The most controversial application of this view is to mental phenomena. Within that realm, Quine focuses on attributions of propositional attitudes, statements that so-and-so believes that such-and-such, or hopes that, or fears that, etc. (One reason for this focus may be that his interest is primarily in human knowledge; another that some other mental states, such as pain, can perhaps be accounted for by identifying them with certain types of neurophysiological events.)
Propositional attitudes also raise a different kind of issue. Attributions of such attitudes violate extensionality. If Mary is the Dean, still Tom’s believing that the Dean sings well is not the same as his believing that Mary sings well, since her accession to the Deanship may be unknown to him. Quine escapes this sort of problem by taking an attribution of belief to express a relation between the believer and a sentence , understood to be, in the usual case, in the language of the ascriber (not the language of the believer, where the languages differ).
It is worth noting the idea of another sense of belief-ascription which would not be vulnerable even prima facie problems of extensionality: so-called de re belief, as distinct from de dicto belief. In the 1950s Quine argued that there must be such a sense. In the late 1960s, however, he abandoned the idea, for lack of clear standards of when it is correct to ascribe a de re belief to someone. (See Quine 1956 for a statement of the distinction, and Quine 1973 for retraction.) Other philosophers, however, continue to hold the idea. (See, for example, Kaplan 1968, Kripke 1979.)

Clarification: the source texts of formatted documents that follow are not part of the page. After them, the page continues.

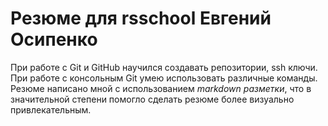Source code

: # Резюме для rsschool Евгений Осипенко

При работе с Git и GitHub научился создавать репозитории, ssh ключи. При работе с консольным Git умею использовать различные команды. Резюме написано мной с использованием *markdown разметки*, что в значительной степени помогло сделать резюме более визуально привлекательным.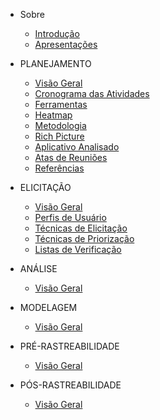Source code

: - Sobre
  - [Introdução](/README.md)
  - [Apresentações](/apresentacoes.md)

- PLANEJAMENTO
  - [Visão Geral](/planejamento/README.md)
  - [Cronograma das Atividades](/planejamento/cronograma/README.md)
  - [Ferramentas](/planejamento/ferramentas/README.md)
  - [Heatmap](/planejamento/heatmap/README.md)
  - [Metodologia](/planejamento/metodologias/README.md)
  - [Rich Picture](/planejamento/rich-picture/README.md)
  - [Aplicativo Analisado](/planejamento/aplicativo/README.md)
  - [Atas de Reuniões](/planejamento/atas/README.md)
  - [Referências](/planejamento/referencias/README.md)

- ELICITAÇÃO
  - [Visão Geral](/elicitacao/README.md)
  - [Perfis de Usuário](/elicitacao/perfis_usuarios/perfis-de-usuario)
  - [Técnicas de Elicitação](/elicitacao/tecnicas_elicitacao/)
  - [Técnicas de Priorização](/elicitacao/tecnicas_priorizacao/tec-de-priorizacao)
  - [Listas de Verificação](/elicitacao/listas_verificacao/listas_verificacao)

- ANÁLISE
  - [Visão Geral](/analise/README.md)

- MODELAGEM
  - [Visão Geral](/modelagem/README.md)

- PRÉ-RASTREABILIDADE
  - [Visão Geral](/pre-rastreabilidade/README.md)

- PÓS-RASTREABILIDADE
  - [Visão Geral](/pos-rastreabilidade/README.md)
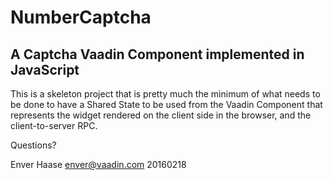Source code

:
NumberCaptcha
=============

A Captcha Vaadin Component implemented in JavaScript
----------------------------------------------------

This is a skeleton project that is pretty much the minimum of what needs to be done to have a Shared State to be used from the Vaadin Component that represents the widget rendered on the client side in the browser, and the client-to-server RPC.

Questions?

Enver Haase <enver@vaadin.com>
20160218
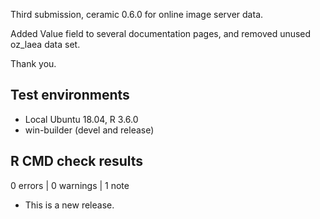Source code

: Third submission,  ceramic  0.6.0 for online image server data. 

Added Value field to several documentation pages, and removed unused oz_laea data set. 

Thank you. 

## Test environments

* Local Ubuntu 18.04, R 3.6.0
* win-builder (devel and release)

## R CMD check results

0 errors | 0 warnings | 1 note

* This is a new release.
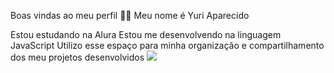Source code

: Boas vindas ao meu perfil 💙💙
Meu nome é Yuri Aparecido

Estou estudando na Alura
Estou me desenvolvendo na linguagem JavaScript
Utilizo esse espaço para minha organização e compartilhamento dos meu projetos desenvolvidos
![](https://media.tenor.com/JYbtda1d1qoAAAAM/toad-hype-overload.gif)
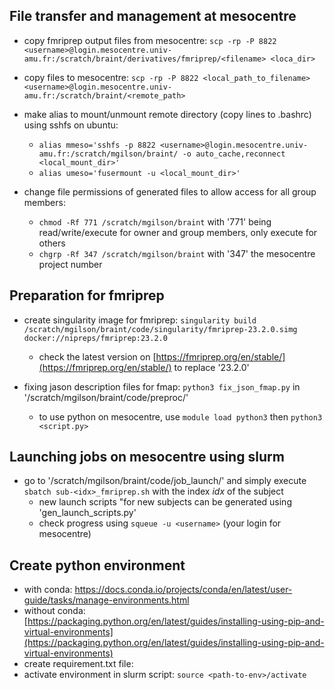 

## File transfer and management at mesocentre

- copy fmriprep output files from mesocentre: `scp -rp -P 8822 <username>@login.mesocentre.univ-amu.fr:/scratch/braint/derivatives/fmriprep/<filename> <loca_dir>`

- copy files to mesocentre: `scp -rp -P 8822 <local_path_to_filename> <username>@login.mesocentre.univ-amu.fr:/scratch/braint/<remote_path>`

- make alias to mount/unmount remote directory (copy lines to .bashrc) using sshfs on ubuntu:
    - `alias mmeso='sshfs -p 8822 <username>@login.mesocentre.univ-amu.fr:/scratch/mgilson/braint/ -o auto_cache,reconnect <local_mount_dir>'`
    - `alias umeso='fusermount -u <local_mount_dir>'`

- change file permissions of generated files to allow access for all group members:
    - `chmod -Rf 771 /scratch/mgilson/braint` with '771' being read/write/execute for owner and group members, only execute for others
    - `chgrp -Rf 347 /scratch/mgilson/braint` with '347' the mesocentre project number

## Preparation for fmriprep

- create singularity image for fmriprep: `singularity build /scratch/mgilson/braint/code/singularity/fmriprep-23.2.0.simg docker://nipreps/fmriprep:23.2.0`
    - check the latest version on [https://fmriprep.org/en/stable/](https://fmriprep.org/en/stable/) to replace '23.2.0'

- fixing jason description files for fmap: `python3 fix_json_fmap.py` in '/scratch/mgilson/braint/code/preproc/'
    - to use python on mesocentre, use `module load python3` then `python3 <script.py>`

## Launching jobs on mesocentre using slurm

- go to '/scratch/mgilson/braint/code/job_launch/' and simply execute `sbatch sub-<idx>_fmriprep.sh` with the index *idx* of the subject
    - new launch scripts "for new subjects can be generated using 'gen_launch_scripts.py'
    - check progress using `squeue -u <username>` (your login for mesocentre)
    
## Create python environment

- with conda: https://docs.conda.io/projects/conda/en/latest/user-guide/tasks/manage-environments.html
- without conda: [https://packaging.python.org/en/latest/guides/installing-using-pip-and-virtual-environments](https://packaging.python.org/en/latest/guides/installing-using-pip-and-virtual-environments)
- create requirement.txt file: 
- activate environment in slurm script: `source <path-to-env>/activate`
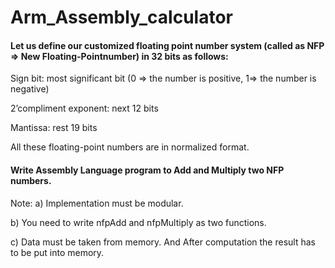 # Arm_Assembly_calculator

#### Let us define our customized floating point number system (called as NFP => New Floating-Pointnumber) in 32 bits as follows:

Sign bit: most significant bit (0 => the number is positive, 1=> the number is negative)

2’compliment exponent: next 12 bits

Mantissa: rest 19 bits

All these floating-point numbers are in normalized format.

#### Write Assembly Language program to Add and Multiply two NFP numbers.
Note:
a) Implementation must be modular.

b) You need to write nfpAdd and nfpMultiply as two functions.

c) Data must be taken from memory. And After computation the result has to be put into
memory.
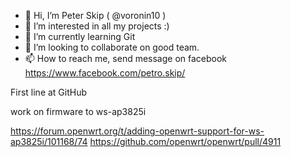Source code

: - 👋 Hi, I’m  Peter Skip ( @voronin10 )
- 👀 I’m interested in all my projects :)
- 🌱 I’m currently learning Git
- 💞️ I’m looking to collaborate on good team.
- 📫 How to reach me, send message on facebook https://www.facebook.com/petro.skip/

<!---
voronin10/voronin10 is a ✨ special ✨ repository because its `README.md` (this file) appears on your GitHub profile.
You can click the Preview link to take a look at your changes.
--->
First line at GitHub


work on firmware to ws-ap3825i

https://forum.openwrt.org/t/adding-openwrt-support-for-ws-ap3825i/101168/74
https://github.com/openwrt/openwrt/pull/4911
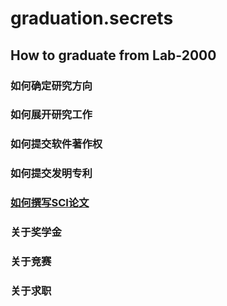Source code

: # graduation.secrets
## How to graduate from Lab-2000
### 如何确定研究方向
### 如何展开研究工作
### 如何提交软件著作权
### 如何提交发明专利
### [如何撰写SCI论文](https://github.com/hujianbest/graduation.secrets/blob/master/sci.md)
### 关于奖学金
### 关于竞赛
### 关于求职
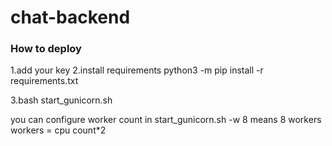 # chat-backend

### How to deploy

1.add your key
2.install requirements
python3 -m pip install -r requirements.txt

3.bash start_gunicorn.sh

you can configure worker count in start_gunicorn.sh
-w 8 means 8 workers
workers = cpu count*2

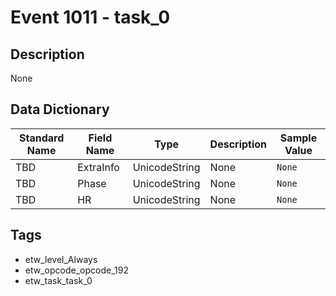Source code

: # Event 1011 - task_0

## Description
None

## Data Dictionary
|Standard Name|Field Name|Type|Description|Sample Value|
|---|---|---|---|---|
|TBD|ExtraInfo|UnicodeString|None|`None`|
|TBD|Phase|UnicodeString|None|`None`|
|TBD|HR|UnicodeString|None|`None`|

## Tags
* etw_level_Always
* etw_opcode_opcode_192
* etw_task_task_0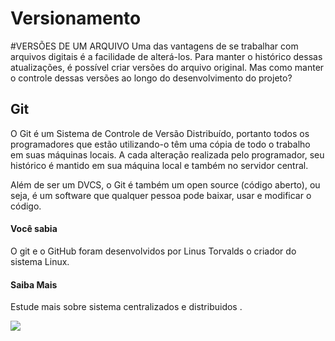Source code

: <h1> Versionamento</h1>
 #VERSÕES DE UM ARQUIVO
 Uma das vantagens de se trabalhar com arquivos digitais é a facilidade de alterá-los. Para manter o histórico dessas atualizações, é possível criar  versões do arquivo original. Mas como manter o controle dessas versões ao longo do desenvolvimento do projeto?

## Git
 O Git é um Sistema de Controle de Versão Distribuído, portanto todos os programadores que estão utilizando-o têm uma cópia de todo o trabalho em suas máquinas locais. A cada alteração realizada pelo programador, seu histórico é mantido em sua máquina local e também no servidor central.

 Além de ser um DVCS, o Git é também um open source (código aberto), ou seja, é um software que qualquer pessoa pode baixar, usar e modificar o código.


#### Você sabia
O git e o GitHub foram desenvolvidos por Linus Torvalds o criador do sistema Linux. 

#### Saiba Mais
Estude mais sobre sistema centralizados e distribuidos .

![](C:\Users\NevesRibeiro\Desktop\senai)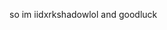 so im iidxrkshadowlol and goodluck

<!---
iiDxrkShadowlol/iiDxrkShadowlol is a ✨ special ✨ repository because its `README.md` (this file) appears on your GitHub profile.
You can click the Preview link to take a look at your changes.
--->
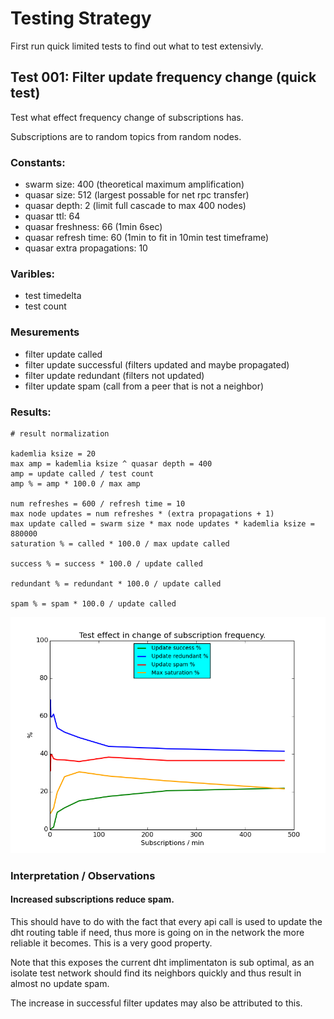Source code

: # Testing Strategy

First run quick limited tests to find out what to test extensivly.



## Test 001: Filter update frequency change (quick test)

Test what effect frequency change of subscriptions has.

Subscriptions are to random topics from random nodes.


### Constants:

 * swarm size: 400 (theoretical maximum amplification)
 * quasar size: 512 (largest possable for net rpc transfer)
 * quasar depth: 2 (limit full cascade to max 400 nodes)
 * quasar ttl: 64
 * quasar freshness: 66 (1min 6sec)
 * quasar refresh time: 60 (1min to fit in 10min test timeframe)
 * quasar extra propagations: 10


### Varibles:

 * test timedelta
 * test count


### Mesurements

 * filter update called
 * filter update successful (filters updated and maybe propagated)
 * filter update redundant (filters not updated)
 * filter update spam (call from a peer that is not a neighbor)


### Results:


    # result normalization

    kademlia ksize = 20
    max amp = kademlia ksize ^ quasar depth = 400
    amp = update called / test count
    amp % = amp * 100.0 / max amp

    num refreshes = 600 / refresh time = 10
    max node updates = num refreshes * (extra propagations + 1)
    max update called = swarm size * max node updates * kademlia ksize = 880000
    saturation % = called * 100.0 / max update called

    success % = success * 100.0 / update called

    redundant % = redundant * 100.0 / update called

    spam % = spam * 100.0 / update called



![Plot](benchmark/filterupdates_sub_freq_plot.png)


### Interpretation / Observations

#### Increased subscriptions reduce spam.

This should have to do with the fact that every api call is used to update
the dht routing table if need, thus more is going on in the network the
more reliable it becomes. This is a very good property.

Note that this exposes the current dht implimentaton is sub optimal, as an
isolate test network should find its neighbors quickly and thus result in
almost no update spam.

The increase in successful filter updates may also be attributed to this.

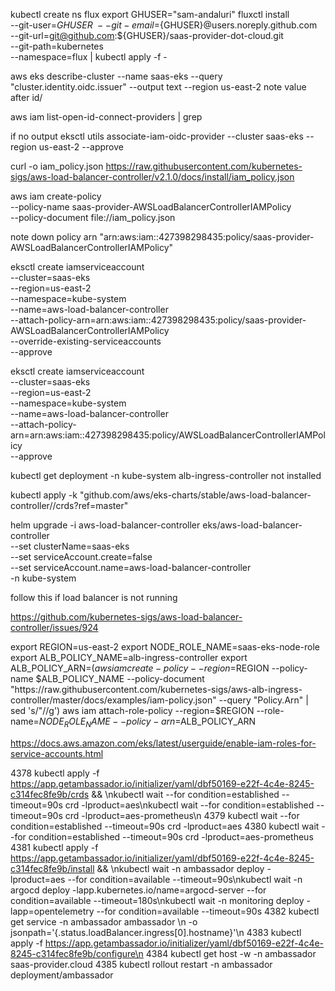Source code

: 
kubectl create ns flux
export GHUSER="sam-andaluri"
fluxctl install \
--git-user=${GHUSER} \
--git-email=${GHUSER}@users.noreply.github.com \
--git-url=git@github.com:${GHUSER}/saas-provider-dot-cloud.git \
--git-path=kubernetes \
--namespace=flux | kubectl apply -f -

aws eks describe-cluster --name saas-eks --query "cluster.identity.oidc.issuer" --output text --region us-east-2 
note value after id/

aws iam list-open-id-connect-providers | grep <value from above>

if no output
eksctl utils associate-iam-oidc-provider --cluster saas-eks --region us-east-2 --approve

curl -o iam_policy.json https://raw.githubusercontent.com/kubernetes-sigs/aws-load-balancer-controller/v2.1.0/docs/install/iam_policy.json

aws iam create-policy \
    --policy-name saas-provider-AWSLoadBalancerControllerIAMPolicy \
    --policy-document file://iam_policy.json

note down policy arn "arn:aws:iam::427398298435:policy/saas-provider-AWSLoadBalancerControllerIAMPolicy"


  eksctl create iamserviceaccount \
  --cluster=saas-eks \
  --region=us-east-2 \
  --namespace=kube-system \
  --name=aws-load-balancer-controller \
  --attach-policy-arn=arn:aws:iam::427398298435:policy/saas-provider-AWSLoadBalancerControllerIAMPolicy \
  --override-existing-serviceaccounts \
  --approve
                
eksctl create iamserviceaccount \
--cluster=saas-eks \
--region=us-east-2 \
--namespace=kube-system \
--name=aws-load-balancer-controller \
--attach-policy-arn=arn:aws:iam::427398298435:policy/AWSLoadBalancerControllerIAMPolicy \
--approve

kubectl get deployment -n kube-system alb-ingress-controller
not installed

kubectl apply -k "github.com/aws/eks-charts/stable/aws-load-balancer-controller//crds?ref=master"

helm upgrade -i aws-load-balancer-controller eks/aws-load-balancer-controller \
  --set clusterName=saas-eks \
  --set serviceAccount.create=false \
  --set serviceAccount.name=aws-load-balancer-controller \
  -n kube-system

follow this if load balancer is not running

https://github.com/kubernetes-sigs/aws-load-balancer-controller/issues/924

export REGION=us-east-2
export NODE_ROLE_NAME=saas-eks-node-role
export ALB_POLICY_NAME=alb-ingress-controller
export ALB_POLICY_ARN=$(aws iam create-policy --region=$REGION --policy-name $ALB_POLICY_NAME --policy-document "https://raw.githubusercontent.com/kubernetes-sigs/aws-alb-ingress-controller/master/docs/examples/iam-policy.json" --query "Policy.Arn" | sed 's/"//g')
aws iam attach-role-policy --region=$REGION --role-name=$NODE_ROLE_NAME --policy-arn=$ALB_POLICY_ARN

https://docs.aws.amazon.com/eks/latest/userguide/enable-iam-roles-for-service-accounts.html



4378  kubectl apply -f https://app.getambassador.io/initializer/yaml/dbf50169-e22f-4c4e-8245-c314fec8fe9b/crds && \\nkubectl wait --for condition=established --timeout=90s crd -lproduct=aes\nkubectl wait --for condition=established --timeout=90s crd -lproduct=aes-prometheus\n
 4379  kubectl wait --for condition=established --timeout=90s crd -lproduct=aes
 4380  kubectl wait --for condition=established --timeout=90s crd -lproduct=aes-prometheus
 4381  kubectl apply -f https://app.getambassador.io/initializer/yaml/dbf50169-e22f-4c4e-8245-c314fec8fe9b/install && \\nkubectl wait -n ambassador deploy -lproduct=aes --for condition=available --timeout=90s\nkubectl wait -n argocd deploy -lapp.kubernetes.io/name=argocd-server --for condition=available --timeout=180s\nkubectl wait -n monitoring deploy -lapp=opentelemetry --for condition=available --timeout=90s
 4382  kubectl get service -n ambassador ambassador \\n    -o jsonpath='{.status.loadBalancer.ingress[0].hostname}'\n
 4383  kubectl apply -f https://app.getambassador.io/initializer/yaml/dbf50169-e22f-4c4e-8245-c314fec8fe9b/configure\n
 4384  kubectl get host -w -n ambassador saas-provider.cloud
 4385  kubectl rollout restart -n ambassador deployment/ambassador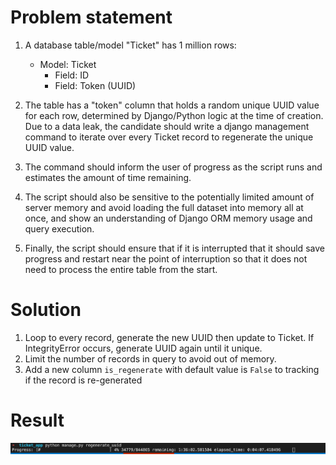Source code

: # Problem statement
1. A database table/model "Ticket" has 1 million rows:
 
   - Model: Ticket
     - Field: ID
     - Field: Token (UUID)

2. The table has a "token" column that holds a random unique UUID value for each row, determined by Django/Python logic at the time of creation. Due to a data leak, the candidate should write a django management command to iterate over every Ticket record to regenerate the unique UUID value.

3. The command should inform the user of progress as the script runs and estimates the amount of time remaining.

4. The script should also be sensitive to the potentially limited amount of server memory and avoid loading the full dataset into memory all at once, and show an understanding of Django ORM memory usage and query execution.

5. Finally, the script should ensure that if it is interrupted that it should save progress and restart near the point of interruption so that it does not need to process the entire table from the start.

# Solution
1. Loop to every record, generate the new UUID then update to Ticket. If IntegrityError occurs, generate UUID again until it unique. 
2. Limit the number of records in query to avoid out of memory.
3. Add a new column `is_regenerate` with default value is `False` to tracking if the record is re-generated

# Result
![command line](https://github.com/ngochuy317/ticket-app/blob/master/command_line_pic.png)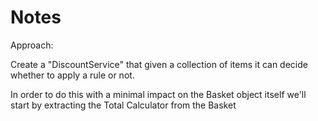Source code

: # Notes

Approach: 

Create a "DiscountService" that given a collection of items it can decide whether to apply a rule or not.

In order to do this with a minimal impact on the Basket object itself we'll start by extracting the Total Calculator from the Basket

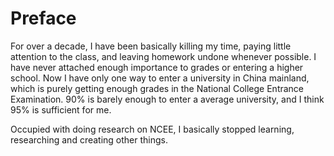 # Preface

For over a decade, I have been basically killing my time, paying little attention to the class, and leaving homework undone whenever possible. I have never attached enough importance to grades or entering a higher school. Now I have only one way to enter a university in China mainland, which is purely getting enough grades in the National College Entrance Examination. 90% is barely enough to enter a average university, and I think 95% is sufficient for me.

Occupied with doing research on NCEE, I basically stopped learning, researching and creating other things.
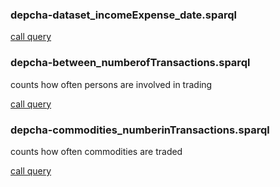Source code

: ### depcha-dataset_incomeExpense_date.sparql

[call query](https://glossa.uni-graz.at/archive/objects/query:depcha.dataset_incomeExpense_date/methods/sdef:Query/getJSON?params=%241%7C%3Chttps%3A%2F%2Fgams.uni-graz.at%2Fcontext%3Adepcha.gfwp%3E)

### depcha-between_numberofTransactions.sparql

counts how often persons are involved in trading

[call query](https://glossa.uni-graz.at/archive/objects/query:depcha.between_numberofTransactions/methods/sdef:Query/getJSON?params=%241|%3Chttps%3A%2F%2Fgams.uni-graz.at%2Fcontext%3Adepcha.wheaton%3E)

### depcha-commodities_numberinTransactions.sparql

counts how often commodities are traded

[call query](https://glossa.uni-graz.at/archive/objects/query:depcha.commodities_numberinTransactions/methods/sdef:Query/getJSON?params=%241|%3Chttps%3A%2F%2Fgams.uni-graz.at%2Fcontext%3Adepcha.wheaton%3E)

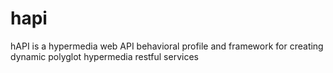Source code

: # hapi
hAPI is a hypermedia web API behavioral profile and framework for creating dynamic polyglot hypermedia restful services
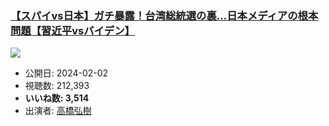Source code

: ### [【スパイvs日本】ガチ暴露！台湾総統選の裏…日本メディアの根本問題【習近平vsバイデン】](https://www.youtube.com/watch?v=QGFkn1rc7MA)
[![](https://img.youtube.com/vi/QGFkn1rc7MA/sddefault.jpg)](https://www.youtube.com/watch?v=QGFkn1rc7MA)
-   公開日: 2024-02-02
-   視聴数: 212,393
-   **いいね数: 3,514**
-   出演者: [高橋弘樹](/rehacq_fan/people/高橋弘樹 "wikilink")

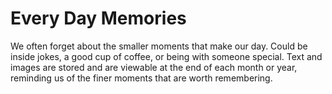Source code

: # Every Day Memories

We often forget about the smaller moments that make our day. Could be inside jokes, a good cup of coffee, or being with someone special. Text and images are stored and are viewable at the end of each month or year, reminding us of the finer moments that are worth remembering.
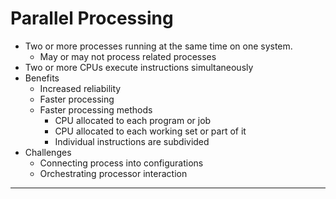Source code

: # Parallel Processing
- Two or more processes running at the same time on one system.
    - May or may not process related processes
- Two or more CPUs execute instructions simultaneously
- Benefits
    - Increased reliability
    - Faster processing
    - Faster processing methods
        - CPU allocated to each program or job
        - CPU allocated to each working set or part of it
        - Individual instructions are subdivided
- Challenges
    - Connecting process into configurations
    - Orchestrating processor interaction
----------------------

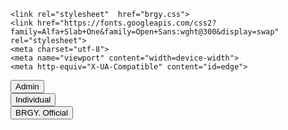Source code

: <!DOCTYPE html>
<html>
<head>

	<link rel="stylesheet"  href="brgy.css">
	<link href="https://fonts.googleapis.com/css2?family=Alfa+Slab+One&family=Open+Sans:wght@300&display=swap" rel="stylesheet">
	<meta charset="utf-8">
	<meta name="viewport" content="width=device-width">
	<meta http-equiv="X-UA-Compatible" content="id=edge">
</head>
<body >	
	<div class="wrapper">
		<div class="btn" > <a href="admin.html">
<button type="button" class="buttonA" > Admin</button>
</div>
</div>
	<div class="wrapper" style="text-decoration: none;">
	<div class="btn" > <a href="individual.html"  >
<button type="button" class="buttonP">Individual</button>
</div>
</div>
	<div class="wrapper" style="text-decoration: none;">
	<div class="btn" > <a href="official.html"  >
<button type="button" class="buttonD">BRGY. Official</button>
        </a>
</div>
</div>
</body>
</html>
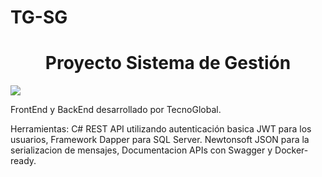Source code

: # TG-SG

<h1 align="center"> Proyecto Sistema de Gestión </h1>
<p align="left">
   <img src="https://img.shields.io/badge/STATUS-EN%20DESAROLLO-green">
</p>
FrontEnd y BackEnd desarrollado por TecnoGlobal.

Herramientas:
C# REST API utilizando autenticación basica JWT para los usuarios,
Framework Dapper para SQL Server.
Newtonsoft JSON para la serializacion de mensajes,
Documentacion APIs con Swagger y Docker-ready.
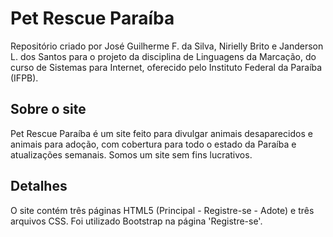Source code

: # Pet Rescue Paraíba
Repositório criado por José Guilherme F. da Silva, Nirielly Brito e Janderson L. dos Santos para o projeto da disciplina de Linguagens da Marcação, do curso de Sistemas para Internet, oferecido pelo Instituto Federal da Paraíba (IFPB).

## Sobre o site 
Pet Rescue Paraíba é um site feito para divulgar animais desaparecidos e animais para adoção, com cobertura para todo o estado da Paraíba e atualizações semanais. Somos um site sem fins lucrativos.

## Detalhes
O site contém três páginas HTML5 (Principal - Registre-se - Adote) e três arquivos CSS.
Foi utilizado Bootstrap na página 'Registre-se'.


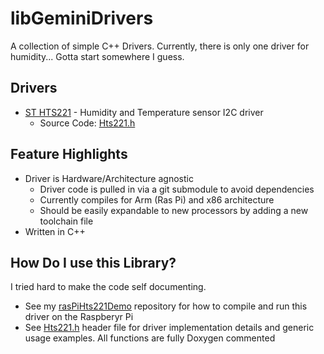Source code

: # libGeminiDrivers
A collection of simple C++ Drivers. Currently, there is only one driver for humidity... Gotta start somewhere I guess.

## Drivers
 - [ST HTS221](https://www.st.com/content/ccc/resource/technical/document/datasheet/4d/9a/9c/ad/25/07/42/34/DM00116291.pdf/files/DM00116291.pdf/jcr:content/translations/en.DM00116291.pdf) - Humidity and Temperature sensor I2C driver
     - Source Code: [Hts221.h](./libHumidity/include/Hts221.h)

## Feature Highlights
 - Driver is Hardware/Architecture agnostic
     - Driver code is pulled in via a git submodule to avoid dependencies
     - Currently compiles for Arm (Ras Pi) and x86 architecture
     - Should be easily expandable to new processors by adding a new toolchain file
 - Written in C++

## How Do I use this Library?
I tried hard to make the code self documenting.
 - See my [rasPiHts221Demo](https://github.com/gemini-dakota/rasPiHts221Demo) repository for how to compile and run this driver on the Raspberyr Pi
 - See [Hts221.h](./libHumidity/include/Hts221.h) header file for driver implementation details and generic usage examples. All functions are fully Doxygen commented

Construing attributions of belief as statements of attitudes towards sentences gives them a syntax and an ontology that Quine can accept. That does not, however, show that the idiom “ A believes that p ” satisfies his physicalistic criterion, i.e. that all statements of this form correspond to (physical) facts. The matter is complicated. Quine certainly accepts that most uses of this idiom are factual. The relevant facts are neurophysiological states of the person concerned, and those states are causally connected with actions which the person performs, or would perform under certain circumstances, and which we would count as manifestations of the belief, or lack of belief. (Assenting or dissenting when asked is one such action, but only one among a myriad.) In cases where we have evidence for or against the ascription of a belief to someone, the evidence consists in behaviour and there are presumably neurophysiological states which explain the behaviour. Those states are not in practice specifiable in neurophysiological terms. Nevertheless, the person’s being in those states is the physical fact in which the truth of the ascription consists. Even where there is no behaviour of the relevant kind, there may still be dispositions to behave in those ways under certain unrealized circumstances. The dispositions are the physical states in which the truth of the ascription consists. So in most cases where we ascribe belief, there is a fact of the matter which makes the ascription true or false. (More on dispositions a few paragraphs hence.)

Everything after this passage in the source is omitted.